Moving the Needle: What Tight Labor Markets Do for the Poor

Please join us on March 12 at 4:00pm for a talk focused on the book Moving the Needle: What Tight Labor Markets Do for the Poor, by Katherine S. Newman, UC System Provost and Executive Vice President for Academic Affairs and UC Berkeley Chancellor’s Distinguished Professor of Sociology and Public Policy, and Elisabeth S. Jacobs, Deputy Director, WorkRise and Associate Vice President, Executive Office of Research, Urban Institute.
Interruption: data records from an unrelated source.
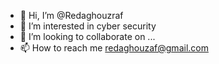 - 👋 Hi, I’m @Redaghouzraf
- 👀 I’m interested in cyber security
- 💞️ I’m looking to collaborate on ...
- 📫 How to reach me redaghouzaf@gmail.com

<!---
Redaghouzraf/Redaghouzraf is a ✨ special ✨ repository because its `README.md` (this file) appears on your GitHub profile.
You can click the Preview link to take a look at your changes.
--->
Paul Pierson, John Gross Endowed Chair, Professor of Political Science, and Director of BESI, will moderate.


About the Book

Most research on poverty focuses on the damage caused by persistent unemployment. But what happens when jobs are plentiful and workers are hard to come by? Drawing on over 70 years of quantitative data, as well as interviews with employers, jobseekers, and longtime residents of poor neighborhoods, Katherine S. Newman and Elisabeth S. Jacobs have investigated the most durable positive consequences of tight labor markets. Their recent book, Moving the Needle, provides an illuminating look at how very low unemployment boosts wages at the bottom, improves benefits, lengthens job ladders, and pulls the unemployed into a booming job market. It also reveals the downside of overheated economies that can ignite surging rents and spur outmigration, marking an urgent and original call to implement policies that will maintain the current momentum while still preparing for slowdowns.